- Records from a data collection

----

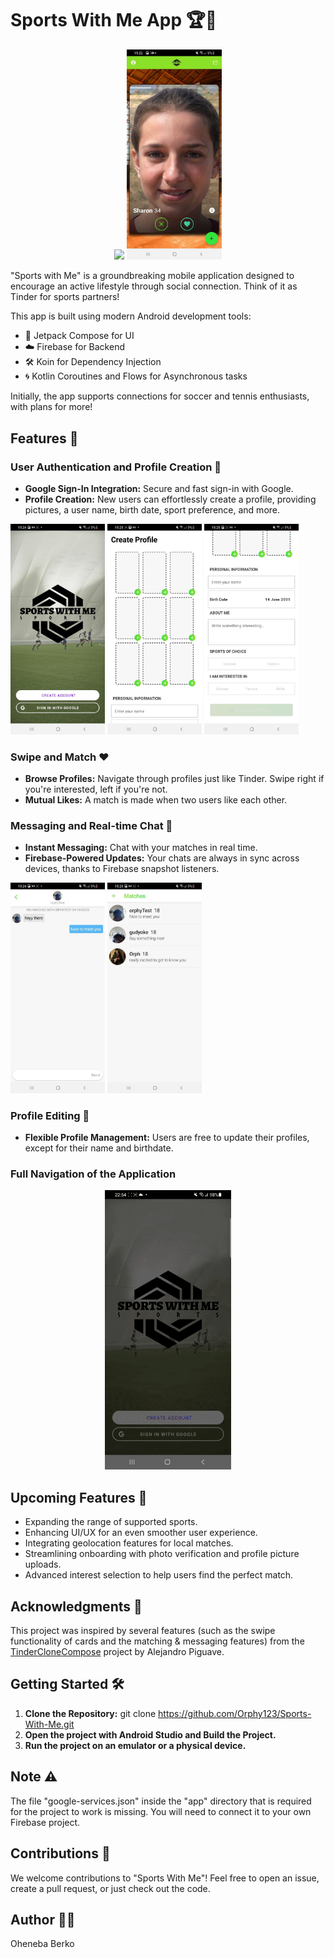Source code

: # Sports With Me App 🏆🤝

<p align="center">
  <img src="https://github.com/Orphy123/Sports-With-Me/blob/main/images/gif1.gif" width="30%" />
 
  <img src="https://github.com/Orphy123/Sports-With-Me/blob/main/images/p10.jpeg" width="30%" />
</p>


"Sports with Me" is a groundbreaking mobile application designed to encourage an active lifestyle through social connection. Think of it as Tinder for sports partners!

This app is built using modern Android development tools:
- 🎨 Jetpack Compose for UI
- ☁️ Firebase for Backend
- 🛠 Koin for Dependency Injection
- 🌀 Kotlin Coroutines and Flows for Asynchronous tasks

Initially, the app supports connections for soccer and tennis enthusiasts, with plans for more!

## Features 🚀

### User Authentication and Profile Creation 🔑
- **Google Sign-In Integration:** Secure and fast sign-in with Google.
- **Profile Creation:** New users can effortlessly create a profile, providing pictures, a user name, birth date, sport preference, and more.

<p float="center">
  <img src="https://github.com/Orphy123/Sports-With-Me/blob/main/images/p7.jpeg" width="30%" />
  <img src="https://github.com/Orphy123/Sports-With-Me/blob/main/images/p4.jpeg" width="30%" /> 
  <img src="https://github.com/Orphy123/Sports-With-Me/blob/main/images/p3.jpeg" width="30%" /> 
</p>

### Swipe and Match ❤️
- **Browse Profiles:** Navigate through profiles just like Tinder. Swipe right if you're interested, left if you're not.
- **Mutual Likes:** A match is made when two users like each other.

### Messaging and Real-time Chat 💬
- **Instant Messaging:** Chat with your matches in real time.
- **Firebase-Powered Updates:** Your chats are always in sync across devices, thanks to Firebase snapshot listeners.

<p float="center">
  <img src="https://github.com/Orphy123/Sports-With-Me/blob/main/images/p5.jpeg" width="30%"  />
  <img src="https://github.com/Orphy123/Sports-With-Me/blob/main/images/p6.jpeg" width="30%"  />
  
</p>

### Profile Editing 🎨
- **Flexible Profile Management:** Users are free to update their profiles, except for their name and birthdate.


### Full Navigation of the Application 

<p align="center">
  
  <img src="https://github.com/Orphy123/Sports-With-Me/blob/main/images/gif2Full.gif" width="40%" />
  
</p>


## Upcoming Features 🔮
- Expanding the range of supported sports.
- Enhancing UI/UX for an even smoother user experience.
- Integrating geolocation features for local matches.
- Streamlining onboarding with photo verification and profile picture uploads.
- Advanced interest selection to help users find the perfect match.

## Acknowledgments 🙌
This project was inspired by several features (such as the swipe functionality of cards and the matching & messaging features) from the [TinderCloneCompose](https://github.com/alejandro-piguave/TinderCloneCompose) project by Alejandro Piguave.

## Getting Started 🛠
1. **Clone the Repository:** 
git clone https://github.com/Orphy123/Sports-With-Me.git
2. **Open the project with Android Studio and Build the Project.**
3. **Run the project on an emulator or a physical device.**

## Note ⚠️
The file "google-services.json" inside the "app" directory that is required for the project to work is missing. You will need to connect it to your own Firebase project.

## Contributions 🤝
We welcome contributions to "Sports With Me"! Feel free to open an issue, create a pull request, or just check out the code.

## Author 👨‍💻
Oheneba Berko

----

- INSTRUCTIONS FOR THE TASK
Your reply should hold only the records, duplicated exactly, without any image.

- ANSWER FOR THE TASK
Source code

: # Sports With Me App 🏆🤝

<p align="center">
  <img src="https://github.com/Orphy123/Sports-With-Me/blob/main/images/gif1.gif" width="30%" />
 
  <img src="https://github.com/Orphy123/Sports-With-Me/blob/main/images/p10.jpeg" width="30%" />
</p>


"Sports with Me" is a groundbreaking mobile application designed to encourage an active lifestyle through social connection. Think of it as Tinder for sports partners!

This app is built using modern Android development tools:
- 🎨 Jetpack Compose for UI
- ☁️ Firebase for Backend
- 🛠 Koin for Dependency Injection
- 🌀 Kotlin Coroutines and Flows for Asynchronous tasks

Initially, the app supports connections for soccer and tennis enthusiasts, with plans for more!

## Features 🚀

### User Authentication and Profile Creation 🔑
- **Google Sign-In Integration:** Secure and fast sign-in with Google.
- **Profile Creation:** New users can effortlessly create a profile, providing pictures, a user name, birth date, sport preference, and more.

<p float="center">
  <img src="https://github.com/Orphy123/Sports-With-Me/blob/main/images/p7.jpeg" width="30%" />
  <img src="https://github.com/Orphy123/Sports-With-Me/blob/main/images/p4.jpeg" width="30%" /> 
  <img src="https://github.com/Orphy123/Sports-With-Me/blob/main/images/p3.jpeg" width="30%" /> 
</p>

### Swipe and Match ❤️
- **Browse Profiles:** Navigate through profiles just like Tinder. Swipe right if you're interested, left if you're not.
- **Mutual Likes:** A match is made when two users like each other.

### Messaging and Real-time Chat 💬
- **Instant Messaging:** Chat with your matches in real time.
- **Firebase-Powered Updates:** Your chats are always in sync across devices, thanks to Firebase snapshot listeners.

<p float="center">
  <img src="https://github.com/Orphy123/Sports-With-Me/blob/main/images/p5.jpeg" width="30%"  />
  <img src="https://github.com/Orphy123/Sports-With-Me/blob/main/images/p6.jpeg" width="30%"  />
  
</p>

### Profile Editing 🎨
- **Flexible Profile Management:** Users are free to update their profiles, except for their name and birthdate.


### Full Navigation of the Application 

<p align="center">
  
  <img src="https://github.com/Orphy123/Sports-With-Me/blob/main/images/gif2Full.gif" width="40%" />
  
</p>


## Upcoming Features 🔮
- Expanding the range of supported sports.
- Enhancing UI/UX for an even smoother user experience.
- Integrating geolocation features for local matches.
- Streamlining onboarding with photo verification and profile picture uploads.
- Advanced interest selection to help users find the perfect match.

## Acknowledgments 🙌
This project was inspired by several features (such as the swipe functionality of cards and the matching & messaging features) from the [TinderCloneCompose](https://github.com/alejandro-piguave/TinderCloneCompose) project by Alejandro Piguave.

## Getting Started 🛠
1. **Clone the Repository:** 
git clone https://github.com/Orphy123/Sports-With-Me.git
2. **Open the project with Android Studio and Build the Project.**
3. **Run the project on an emulator or a physical device.**

## Note ⚠️
The file "google-services.json" inside the "app" directory that is required for the project to work is missing. You will need to connect it to your own Firebase project.

## Contributions 🤝
We welcome contributions to "Sports With Me"! Feel free to open an issue, create a pull request, or just check out the code.

## Author 👨‍💻
Oheneba Berko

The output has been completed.